At the heart of the failure is one simple fact: Moore gets every single character wrong, and, I think it may be said, does so for a reason. Mycroft Holmes is not, and cannot be, a spymaster, an executive, a man in charge. And the reason is obvious: his indolence and lack of ambition. His enormously fat body is the token of a mind that will not bother, will not shift, even though its natural talent still takes pleasure in feeding on and understanding millions of facts. Holmes is an infallible adviser when his advice is sought, but he does not bother even to straighten out someone's course if he knows that someone is moving to disaster - unless the someone asks for his advice. The notion of Holmes searching out and organizing an elite squad of adventurers, like Nick Fury does in the forthcoming Avengers movie, is as absurd - as his brother Sherlock would put it - as to find a London tram in a country lane.
Now this kind of learned indolence was perfectly understandable to an English reader of the 1890s. It was natural - if extreme - to the more intelligent members of an upper middle class that lived largely on inherited income and saw no great need to work for a living. It is quite clear that Sherlock Holmes, as much as his brother, sought out his job not to make a living but because it pleased and fulfilled him. Moore got Mycroft Holmes wrong, as he would have Sherlock, because he missed his whole social background.
The mistakes about Captain Nemo are of another order. First, he is way out of his time. In 1890 Captain Nemo, a veteran of the 1858 Indian war, would be dead, or at least too old to feature actively in any adventure. It is also unimaginable that this man, who experienced the English as a destructive swarm of enemies across his beloved land, committing any amount of war crimes, would ever collaborate with them on anything; his whole purpose was to become what we now call a terrorist, driving the then dominant British marine from the seas with his submarine. And the heavy Indian costume in which Kevin O'Neill dresses him is also wrong: in the Verne novel, the French adventurers don't know the Captain's nationality till he tells them, for he has adopted a wholly Western mode of dress and behaviour.
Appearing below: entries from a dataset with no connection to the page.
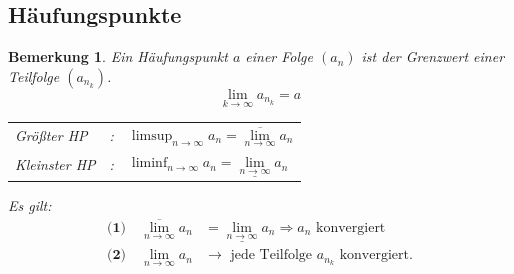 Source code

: \documentclass[12pt,a4paper]{article}%
\newtheorem{bem}{Bemerkung}[section]
\numberwithin{equation}{section}
\numberwithin{equation}{subsection}
\begin{document}
  \subsection{Häufungspunkte}
  \begin{bem}
    Ein Häufungspunkt $a$ einer Folge $(a_n)$ ist der Grenzwert einer Teilfolge $(a_{n_k})$.
    \begin{equation*}
      \lim\limits_{k \rightarrow \infty} a_{n_k} = a
    \end{equation*}
    \begin{tabular}{l c l}
      Größter HP&: & $\limsup_{n \rightarrow \infty} a_n = \overline{\lim\limits_{n \rightarrow \infty}} a_n$ \\
      Kleinster HP&: & $\liminf_{n \rightarrow \infty} a_n = \underline{\lim\limits_{n \rightarrow \infty}} a_n$
    \end{tabular} \newline
    Es gilt:
    \begin{align*}
    \textbf{(1)}\quad \overline{\lim\limits_{n \rightarrow \infty}} a_n &= \underline{\lim\limits_{n \rightarrow \infty}} a_n \Rightarrow a_n \text{ konvergiert} \\
    \textbf{(2)}\quad \lim\limits_{n \rightarrow \infty} a_n  &\rightarrow \text{ jede Teilfolge } a_{n_k} \text{ konvergiert.}
    \end{align*}
  \end{bem}  
  
\end{document}
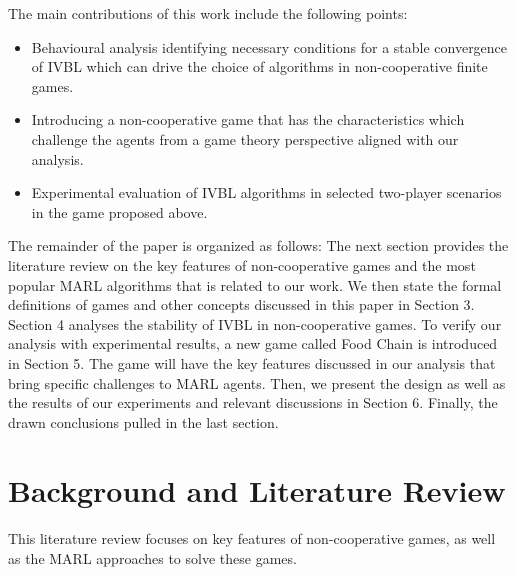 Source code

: \documentclass[]{interact}
\theoremstyle{plain}%
\theoremstyle{definition}
\theoremstyle{remark}
\begin{document}
The main contributions of this work include the following points:
\begin{itemize}
    \item Behavioural analysis identifying necessary conditions for a stable convergence of IVBL which can drive the choice of algorithms in non-cooperative finite games.
    \item Introducing a non-cooperative game that has the characteristics which challenge the agents from a game theory perspective aligned with our analysis.
    \item Experimental evaluation of IVBL algorithms in selected two-player scenarios in the game proposed above.
\end{itemize}

The remainder of the paper is organized as follows:
The next section provides the literature review on the key features of non-cooperative games and the most popular MARL algorithms that is related to our work. We then state the formal definitions of games and other concepts discussed in this paper in Section 3. Section 4 analyses the stability of IVBL in non-cooperative games. To verify our analysis with experimental results, a new game called Food Chain is introduced in Section 5. The game will have the key features discussed in our analysis that bring specific challenges to MARL agents. Then, we present the design as well as the results of our experiments and relevant discussions in Section 6. Finally, the drawn conclusions pulled in the last section.

\section{Background and Literature Review}
This literature review focuses on key features of non-cooperative games, as well as the MARL approaches to solve these games.
\end{document}
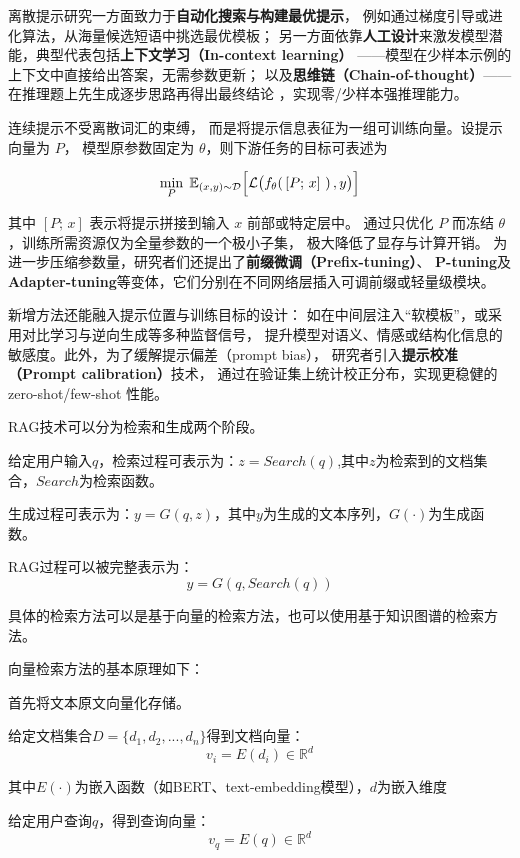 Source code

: \documentclass{xmu}
\begin{document}
离散提示研究一方面致力于{\bf 自动化搜索与构建最优提示}，
例如通过梯度引导或进化算法，从海量候选短语中挑选最优模板；
另一方面依靠{\bf 人工设计}来激发模型潜能，典型代表包括{\bf 上下文学习（In-context learning）}
——模型在少样本示例的上下文中直接给出答案，无需参数更新；
以及{\bf 思维链（Chain-of-thought）}——在推理题上先生成逐步思路再得出最终结论
，实现零/少样本强推理能力。

连续提示不受离散词汇的束缚，
而是将提示信息表征为一组可训练向量。设提示向量为 $P$，
模型原参数固定为 $\theta$，则下游任务的目标可表述为

$$
\min_{P}\;\mathbb{E}_{(x,y)\sim \mathcal{D}}\Bigl[\mathcal{L}\bigl(f_{\theta}(\,[P;\,x]\ )\,,y\bigr)\Bigr]
$$

其中 $[P;\,x]$ 表示将提示拼接到输入 $x$ 前部或特定层中。
通过只优化 $P$ 而冻结 $\theta$，训练所需资源仅为全量参数的一个极小子集，
极大降低了显存与计算开销。
为进一步压缩参数量，研究者们还提出了{\bf 前缀微调（Prefix-tuning）}、
{\bf P-tuning}及{\bf Adapter-tuning}等变体，它们分别在不同网络层插入可调前缀或轻量级模块。

新增方法还能融入提示位置与训练目标的设计：
如在中间层注入“软模板”，或采用对比学习与逆向生成等多种监督信号，
提升模型对语义、情感或结构化信息的敏感度。此外，为了缓解提示偏差（prompt bias），
研究者引入{\bf 提示校准（Prompt calibration）}技术，
通过在验证集上统计校正分布，实现更稳健的 zero-shot/few-shot 性能。

RAG技术可以分为检索和生成两个阶段。

给定用户输入$q$，检索过程可表示为：$z = Search(q)$,其中$z$为检索到的文档集合，$Search$为检索函数。

生成过程可表示为：$y = G(q,z)$，其中$y$为生成的文本序列，$G(·)$为生成函数。

RAG过程可以被完整表示为：
$$
y = G(q,Search(q))
$$

具体的检索方法可以是基于向量的检索方法，也可以使用基于知识图谱的检索方法。

向量检索方法的基本原理如下：

首先将文本原文向量化存储。

给定文档集合$D=\{d_1,d_2,...,d_n\}$得到文档向量：
$$
v_i = E(d_i) \in \mathbb{R}^d
$$

其中$E(·)$为嵌入函数（如BERT、text-embedding模型），$d$为嵌入维度

给定用户查询$q$，得到查询向量：
$$
v_q = E(q) \in \mathbb{R}^d
$$
\end{document}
I think it would be impossible for anyone but an Englishman to imagine a man who has suffered at the hands of the English as Nemo has suffered, and whose nation has suffered as India has, has being reconciled with them; as well imagine Giuseppe Mazzini entering the Austrian service, or the exiles of modern Poland shaking hands with General Jaruzelski. (Yes, some people would do such a thing - but why call them heroes?) In using Nemo, Moore is simply being self-indulgent, or rather nationally indulgent, allowing himself the kind of fantasy that belongs in bad fanfic.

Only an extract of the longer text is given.